Loi DMCA : des contenus légitimes supprimés par Google 

Publié le 02/07/2026 • Par Amélie

Le DMCA : une loi pour protéger les contenus

Entré en vigueur en 1998, le DMCA (Digital Millenium Copyright Act) a instauré un cadre juridique, appelé “Safe Harbor”, permettant aux plateformes web d’héberger du contenu sans risque de poursuites pour violation de droits d’auteur.

L’objectif était double :
  • - Aider les éditeurs de contenus numériques à protéger leur travail contre le plagiat et autres malveillances.
  • - Offrir aux sites les moyens de se développer sans être constamment menacés par des poursuites pour violation de droits d’auteur.

Le DMCA a ainsi donné lieu à la mise en place d’un système de signalisation des infractions au droit d’auteur, et ce, pour toutes les plateformes.

Des éditeurs victimes de notifications DMCA abusives

Depuis un site, un utilisateur peut donc signaler une violation de droits d’auteur. Une notification est ensuite envoyée à Google qui supprime le contenu ou la page sur laquelle il est publié. Le site concerné est par ailleurs obligé d’accepter une notification de contestation : une disposition qui permet de lutter contre les fausses accusations de violation de droits d’auteur et d’aboutir à la remise en ligne du contenu signalé.

Google et les autres moteurs de recherche ne sont pas tenus de vérifier la validité d’une notification DMCA, ni l’existence du plaignant : ils reçoivent le signalement et suppriment le contenu litigieux. Or, depuis presque un an, de nombreux internautes malintentionnés tirent profit de ce système pour nuire à leurs concurrents ou provoquer le retrait de contenus qui pourraient ternir leur réputation.

Résultat : des sites et médias ont vu plusieurs de leurs contenus légitimes et qualitatifs supprimés du web, avec des conséquences notables sur leur visibilité en ligne et leur positionnement sur des thématiques clés dans leur domaine. 

Pourquoi le problème risque-t-il de persister ?

Dès réception de la notification de contestation soumise par le site signalé, Google dispose d’un délai de 10 à 14 jours ouvrables pour republier le contenu ou la page.

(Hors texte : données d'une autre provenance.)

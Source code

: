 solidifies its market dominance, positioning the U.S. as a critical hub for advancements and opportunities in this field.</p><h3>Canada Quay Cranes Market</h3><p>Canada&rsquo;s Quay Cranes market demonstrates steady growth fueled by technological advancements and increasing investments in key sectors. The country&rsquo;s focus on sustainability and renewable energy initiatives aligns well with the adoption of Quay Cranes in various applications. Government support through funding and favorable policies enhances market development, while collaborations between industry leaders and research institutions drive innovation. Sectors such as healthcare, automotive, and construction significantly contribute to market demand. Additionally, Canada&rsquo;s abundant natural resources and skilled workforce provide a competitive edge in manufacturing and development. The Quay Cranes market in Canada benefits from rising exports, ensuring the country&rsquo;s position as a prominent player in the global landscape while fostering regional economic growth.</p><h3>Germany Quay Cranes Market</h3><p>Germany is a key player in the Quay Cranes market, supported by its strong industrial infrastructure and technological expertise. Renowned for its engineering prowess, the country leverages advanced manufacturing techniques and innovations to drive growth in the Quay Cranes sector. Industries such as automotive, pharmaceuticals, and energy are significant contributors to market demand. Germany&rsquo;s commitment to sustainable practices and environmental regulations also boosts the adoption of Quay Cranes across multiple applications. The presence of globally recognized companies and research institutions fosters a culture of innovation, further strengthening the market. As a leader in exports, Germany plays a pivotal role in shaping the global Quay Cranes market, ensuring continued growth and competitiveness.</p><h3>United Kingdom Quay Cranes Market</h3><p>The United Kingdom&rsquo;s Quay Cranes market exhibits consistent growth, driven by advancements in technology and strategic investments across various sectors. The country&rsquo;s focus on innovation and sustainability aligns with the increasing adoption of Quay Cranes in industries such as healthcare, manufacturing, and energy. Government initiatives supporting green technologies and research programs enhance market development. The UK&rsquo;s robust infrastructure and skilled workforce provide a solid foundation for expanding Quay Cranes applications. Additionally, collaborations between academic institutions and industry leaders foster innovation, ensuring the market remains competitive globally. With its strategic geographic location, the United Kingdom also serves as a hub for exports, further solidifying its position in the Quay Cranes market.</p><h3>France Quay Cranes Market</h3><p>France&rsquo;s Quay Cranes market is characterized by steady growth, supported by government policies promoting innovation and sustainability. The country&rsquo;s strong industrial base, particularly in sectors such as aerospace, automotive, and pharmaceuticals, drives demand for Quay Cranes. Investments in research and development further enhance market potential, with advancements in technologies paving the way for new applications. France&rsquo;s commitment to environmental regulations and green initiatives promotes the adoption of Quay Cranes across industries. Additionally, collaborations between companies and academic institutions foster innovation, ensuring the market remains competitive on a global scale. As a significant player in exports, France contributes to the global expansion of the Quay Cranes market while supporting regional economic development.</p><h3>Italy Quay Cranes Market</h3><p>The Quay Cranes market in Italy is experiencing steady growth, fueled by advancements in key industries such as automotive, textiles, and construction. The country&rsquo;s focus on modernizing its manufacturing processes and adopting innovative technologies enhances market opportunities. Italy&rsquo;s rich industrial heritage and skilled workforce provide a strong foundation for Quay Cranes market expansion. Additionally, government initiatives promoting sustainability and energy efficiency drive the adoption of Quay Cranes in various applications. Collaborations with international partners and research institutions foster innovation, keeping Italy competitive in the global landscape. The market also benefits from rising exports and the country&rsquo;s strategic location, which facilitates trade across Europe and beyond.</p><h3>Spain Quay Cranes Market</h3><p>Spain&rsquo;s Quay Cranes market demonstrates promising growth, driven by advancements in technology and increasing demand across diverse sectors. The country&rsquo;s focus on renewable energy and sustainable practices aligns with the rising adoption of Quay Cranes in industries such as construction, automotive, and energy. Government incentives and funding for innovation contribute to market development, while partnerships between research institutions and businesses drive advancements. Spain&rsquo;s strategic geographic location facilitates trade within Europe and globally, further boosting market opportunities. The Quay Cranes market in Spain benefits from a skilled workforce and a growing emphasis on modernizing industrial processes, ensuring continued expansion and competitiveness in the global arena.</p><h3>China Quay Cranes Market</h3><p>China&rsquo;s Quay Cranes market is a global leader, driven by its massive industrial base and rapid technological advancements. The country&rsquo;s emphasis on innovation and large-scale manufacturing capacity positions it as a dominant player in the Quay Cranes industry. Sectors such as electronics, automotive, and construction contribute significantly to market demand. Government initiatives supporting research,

Cette période permet de laisser du temps au plaignant d’intenter une action en justice, s’il souhaite aller plus loin ou si son signalement est bel et bien justifié. Imposé par le DMCA, ce délai pénalise les éditeurs, qui peuvent cependant intenter une action en justice contre le plaignant malveillant.

Malheureusement, les fraudeurs utilisent souvent de fausses adresses électroniques et postales, ce qui complexifie la traçabilité des signalements et, par conséquent, le recours judiciaire. Les éditeurs se sentent ainsi abandonnés par Google qui, pourtant, respecte la loi instaurée par le DMCA. Seule une nouvelle réglementation pourrait changer la donne et ralentir le phénomène.